Officials from the Environmental Protection Agency (EPA) as well as state and local governments gather to announce $216 million in Chesapeake Bay watershed restoration funding at Lubber Run Community Center in Arlington, Va., on March 26, 2024. (Photo by Will Parson/Chesapeake Bay Program) (Photo by Will Parson/Chesapeake Bay Program)

As the rain beat against the windows of the Lubber Run Community Center in Arlington, Virginia, it was particularly poignant to see the rain gardens outside in action. After all, part of the reason why Environmental Protection Agency (EPA) executives, members of Virginia’s Congressional delegation, non-profit organizations and local community members were gathered, was to announce a historic amount of funding that will help drive Bay restoration, which may include future green infrastructure projects.

Thanks to the Bipartisan Infrastructure Law, also known as the Infrastructure Investment and Jobs Act, the single largest investment specifically earmarked for Chesapeake Bay restoration was announced today.

“The funding announced today is strategically focused to support conservation projects–and the people who will implement them–over the next four years to restore both water quality and habitat,” said EPA’s Assistant Deputy Administrator Mark Rupp.

The Chesapeake Bay Trust and National Fish and Wildlife Foundation (NFWF) were awarded $206 million, with $13 million going to the Trust to administer a brand-new community capacity building grant program and $193 million going to NFWF to continue managing the Innovative Nutrient and Sediment Reduction (INSR) and Small Watersheds Grant (SWG) programs.

As part of this $193 million, NFWF also announced today their most recent slate of INSR and SWG awards. These funds cover projects ranging from green infrastructure in suburban and urban areas to agricultural conservation practices on farms to fostering environmental stewardship and environmental literacy.

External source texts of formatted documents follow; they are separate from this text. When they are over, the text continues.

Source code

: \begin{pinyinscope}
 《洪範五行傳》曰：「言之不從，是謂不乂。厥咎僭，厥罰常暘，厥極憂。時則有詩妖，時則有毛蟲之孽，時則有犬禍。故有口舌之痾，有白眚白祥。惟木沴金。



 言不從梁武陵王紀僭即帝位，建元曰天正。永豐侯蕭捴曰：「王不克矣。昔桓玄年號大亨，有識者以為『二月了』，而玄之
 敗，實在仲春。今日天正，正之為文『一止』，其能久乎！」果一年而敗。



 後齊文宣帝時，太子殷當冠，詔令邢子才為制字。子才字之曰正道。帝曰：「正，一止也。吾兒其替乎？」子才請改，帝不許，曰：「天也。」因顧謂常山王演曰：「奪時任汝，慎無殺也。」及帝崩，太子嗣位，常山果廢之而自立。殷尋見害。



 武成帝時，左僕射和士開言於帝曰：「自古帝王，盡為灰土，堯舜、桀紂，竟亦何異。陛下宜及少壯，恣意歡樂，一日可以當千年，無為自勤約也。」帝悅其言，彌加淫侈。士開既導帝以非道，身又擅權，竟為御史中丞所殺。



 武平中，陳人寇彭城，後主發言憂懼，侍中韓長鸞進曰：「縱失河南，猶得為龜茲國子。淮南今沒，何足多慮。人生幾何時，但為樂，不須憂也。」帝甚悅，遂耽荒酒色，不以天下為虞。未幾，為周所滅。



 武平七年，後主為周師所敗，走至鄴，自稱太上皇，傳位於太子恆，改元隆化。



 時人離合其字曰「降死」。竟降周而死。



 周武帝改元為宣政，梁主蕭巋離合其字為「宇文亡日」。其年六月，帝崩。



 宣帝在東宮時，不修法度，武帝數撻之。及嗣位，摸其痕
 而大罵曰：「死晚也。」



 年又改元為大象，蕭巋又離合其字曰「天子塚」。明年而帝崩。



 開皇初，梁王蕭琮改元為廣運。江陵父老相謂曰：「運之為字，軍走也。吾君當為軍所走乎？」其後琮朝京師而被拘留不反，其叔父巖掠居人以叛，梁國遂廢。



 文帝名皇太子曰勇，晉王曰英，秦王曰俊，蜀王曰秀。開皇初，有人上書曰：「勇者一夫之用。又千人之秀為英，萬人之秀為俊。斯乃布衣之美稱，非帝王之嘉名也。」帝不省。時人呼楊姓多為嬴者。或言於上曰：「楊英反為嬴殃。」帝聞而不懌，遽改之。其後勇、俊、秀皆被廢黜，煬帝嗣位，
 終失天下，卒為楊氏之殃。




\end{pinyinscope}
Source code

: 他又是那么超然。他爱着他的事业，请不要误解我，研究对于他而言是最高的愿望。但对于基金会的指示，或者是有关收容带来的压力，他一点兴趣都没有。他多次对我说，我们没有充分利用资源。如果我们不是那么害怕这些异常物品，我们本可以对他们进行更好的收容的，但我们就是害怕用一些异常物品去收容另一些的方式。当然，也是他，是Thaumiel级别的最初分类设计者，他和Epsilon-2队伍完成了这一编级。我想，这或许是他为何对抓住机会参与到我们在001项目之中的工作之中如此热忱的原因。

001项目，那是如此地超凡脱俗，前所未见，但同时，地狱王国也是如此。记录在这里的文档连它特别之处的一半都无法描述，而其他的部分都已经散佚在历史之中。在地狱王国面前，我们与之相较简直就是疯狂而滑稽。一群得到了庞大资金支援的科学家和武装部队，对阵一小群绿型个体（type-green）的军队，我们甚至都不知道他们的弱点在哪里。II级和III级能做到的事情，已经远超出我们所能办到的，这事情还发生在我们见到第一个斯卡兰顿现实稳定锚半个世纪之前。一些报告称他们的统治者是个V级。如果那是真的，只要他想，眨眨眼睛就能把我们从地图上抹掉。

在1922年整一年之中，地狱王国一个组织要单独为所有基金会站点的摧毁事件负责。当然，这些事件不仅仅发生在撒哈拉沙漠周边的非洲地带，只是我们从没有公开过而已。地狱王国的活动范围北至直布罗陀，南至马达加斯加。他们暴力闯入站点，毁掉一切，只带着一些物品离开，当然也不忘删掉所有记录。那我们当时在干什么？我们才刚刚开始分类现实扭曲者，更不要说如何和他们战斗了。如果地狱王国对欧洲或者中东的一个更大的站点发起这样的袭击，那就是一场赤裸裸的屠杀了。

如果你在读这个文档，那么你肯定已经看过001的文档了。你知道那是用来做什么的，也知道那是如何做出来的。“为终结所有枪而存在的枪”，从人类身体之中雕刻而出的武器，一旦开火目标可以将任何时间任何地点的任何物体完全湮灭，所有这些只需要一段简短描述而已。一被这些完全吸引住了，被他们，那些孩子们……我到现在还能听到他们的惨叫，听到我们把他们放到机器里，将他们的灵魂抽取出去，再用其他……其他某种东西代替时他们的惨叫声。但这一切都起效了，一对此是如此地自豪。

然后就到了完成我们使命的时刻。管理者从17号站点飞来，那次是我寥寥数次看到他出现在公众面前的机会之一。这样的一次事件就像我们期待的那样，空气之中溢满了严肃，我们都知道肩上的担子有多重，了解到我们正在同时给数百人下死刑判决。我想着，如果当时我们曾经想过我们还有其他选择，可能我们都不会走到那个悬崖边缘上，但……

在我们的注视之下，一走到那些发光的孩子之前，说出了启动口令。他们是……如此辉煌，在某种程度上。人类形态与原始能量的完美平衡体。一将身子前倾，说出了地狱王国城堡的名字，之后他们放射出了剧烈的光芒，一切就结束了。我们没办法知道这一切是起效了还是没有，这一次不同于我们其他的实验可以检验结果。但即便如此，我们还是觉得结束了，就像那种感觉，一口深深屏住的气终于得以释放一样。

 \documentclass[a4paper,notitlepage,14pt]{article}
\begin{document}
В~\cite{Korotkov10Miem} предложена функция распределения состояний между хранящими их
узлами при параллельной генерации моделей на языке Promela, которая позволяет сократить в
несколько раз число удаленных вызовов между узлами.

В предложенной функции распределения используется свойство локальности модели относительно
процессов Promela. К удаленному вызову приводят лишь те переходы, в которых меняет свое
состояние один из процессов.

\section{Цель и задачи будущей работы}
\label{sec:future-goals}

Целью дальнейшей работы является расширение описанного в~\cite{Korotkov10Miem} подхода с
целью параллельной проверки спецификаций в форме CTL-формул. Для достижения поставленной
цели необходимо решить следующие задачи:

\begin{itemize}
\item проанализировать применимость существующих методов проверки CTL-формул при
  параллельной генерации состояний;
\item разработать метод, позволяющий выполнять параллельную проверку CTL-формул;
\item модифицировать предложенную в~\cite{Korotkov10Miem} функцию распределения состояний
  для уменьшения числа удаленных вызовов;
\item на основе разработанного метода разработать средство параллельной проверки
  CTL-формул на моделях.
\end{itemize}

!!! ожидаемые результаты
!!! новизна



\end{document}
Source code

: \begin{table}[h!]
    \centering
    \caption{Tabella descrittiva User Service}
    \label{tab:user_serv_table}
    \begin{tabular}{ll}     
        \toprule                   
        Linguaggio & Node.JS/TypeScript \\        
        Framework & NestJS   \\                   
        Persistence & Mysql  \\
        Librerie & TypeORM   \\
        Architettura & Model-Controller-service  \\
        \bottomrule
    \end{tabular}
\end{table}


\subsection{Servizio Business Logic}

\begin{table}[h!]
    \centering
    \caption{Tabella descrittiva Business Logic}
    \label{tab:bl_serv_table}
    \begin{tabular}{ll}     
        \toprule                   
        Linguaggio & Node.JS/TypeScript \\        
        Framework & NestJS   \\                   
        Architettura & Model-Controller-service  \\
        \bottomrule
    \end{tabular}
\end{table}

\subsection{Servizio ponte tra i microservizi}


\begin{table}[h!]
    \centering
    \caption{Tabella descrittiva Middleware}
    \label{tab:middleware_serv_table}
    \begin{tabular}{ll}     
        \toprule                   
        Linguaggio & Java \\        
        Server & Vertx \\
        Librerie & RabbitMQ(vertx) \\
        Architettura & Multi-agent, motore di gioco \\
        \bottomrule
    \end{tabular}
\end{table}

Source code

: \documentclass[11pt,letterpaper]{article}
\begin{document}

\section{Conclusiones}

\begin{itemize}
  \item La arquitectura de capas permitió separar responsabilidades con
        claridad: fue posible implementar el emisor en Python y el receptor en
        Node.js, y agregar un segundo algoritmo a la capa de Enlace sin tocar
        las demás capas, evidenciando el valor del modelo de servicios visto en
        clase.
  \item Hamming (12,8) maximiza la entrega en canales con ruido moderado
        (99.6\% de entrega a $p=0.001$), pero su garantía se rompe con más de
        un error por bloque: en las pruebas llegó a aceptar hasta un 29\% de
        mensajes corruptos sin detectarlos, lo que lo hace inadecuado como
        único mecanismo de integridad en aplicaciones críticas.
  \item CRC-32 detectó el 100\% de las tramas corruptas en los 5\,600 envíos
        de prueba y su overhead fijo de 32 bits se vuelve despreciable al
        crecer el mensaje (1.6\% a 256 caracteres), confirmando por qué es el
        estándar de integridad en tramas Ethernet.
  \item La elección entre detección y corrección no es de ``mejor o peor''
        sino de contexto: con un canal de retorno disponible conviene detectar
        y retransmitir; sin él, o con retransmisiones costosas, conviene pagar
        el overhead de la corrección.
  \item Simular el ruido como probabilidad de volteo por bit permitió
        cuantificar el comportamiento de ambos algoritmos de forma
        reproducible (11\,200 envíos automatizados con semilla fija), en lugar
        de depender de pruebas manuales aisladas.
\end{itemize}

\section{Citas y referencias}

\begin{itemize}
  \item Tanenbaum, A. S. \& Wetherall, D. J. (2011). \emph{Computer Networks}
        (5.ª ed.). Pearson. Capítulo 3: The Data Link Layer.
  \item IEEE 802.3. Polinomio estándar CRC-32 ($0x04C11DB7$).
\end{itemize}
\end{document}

This year’s awardees–82 grants in all–work throughout every jurisdiction (Delaware, the District of Columbia, Maryland, New York, Pennsylvania, Virginia and West Virginia) in the watershed. Some of them include:

  • Arlington County, Virginia was awarded $282,390 dollars for the installation of three green stormwater infrastructure practices that will intercept more than four acres of upland stormwater runoff. The project will conduct a variety of nature-based and watershed educational activities in the community to help engender awareness and watershed protection in the North Barcroft community.

  • Baltimore Tree Trust will use $74,998 to develop curriculum for Baltimore City Public Schools, train City School Groundskeepers on the maintenance of existing trees on school grounds and develop a Tree Lookbook to empower more residents to make decisions about tree plantings in their communities.

  • Center for Watershed Protection was awarded $69,544 to provide technical assistance to Hope Episcopal Church in Lancaster County, Pennsylvania to build capacity for green infrastructure implementation. The project will develop a Green Infrastructure Master Plan for the properties owned by the church, conduct outreach to the congregation of over 100 members and complete designs for two stormwater retrofit projects identified in the Master Plan.

  • The Charles Town General Hospital dba Jefferson Medical Center plans to use $75,000 to provide planning and design support to advance green infrastructure management across two West Virginia University medical campuses. The funding will also be used to develop construction-ready engineering plans for Jefferson Medical Center’s Ranson campus, a green medical campus concept plan for Berkeley Medical Center’s Martinsburg campus and to help promote green infrastructure as a cost-effective strategy in delivering better environmental, social and health outcomes for the healthcare industry.

  • Defensores de la Cuenca will use $499,591 dollars to deploy La Academia 3.0, a paid, adult Spanish-language watershed training program that promotes knowledge about watershed issues, hands-on experiences and implementation of capstone watershed projects by participants.

A full list of all INSR and SWG recipients is available on the NFWF website.

“Celebrating his historic funding is not just about the present, but about securing a legacy for the future,” noted Virginia Representative Gerry Connolly. “These projects will serve as guardians, ensuring that the Chesapeake Bay remains a treasure for generations to come. By investing in restoration and education initiatives, we are not only ensuring we meet our Bay pollution reduction goals, but also cultivating a sense of stewardship for the Bay that will resonate for years to come.”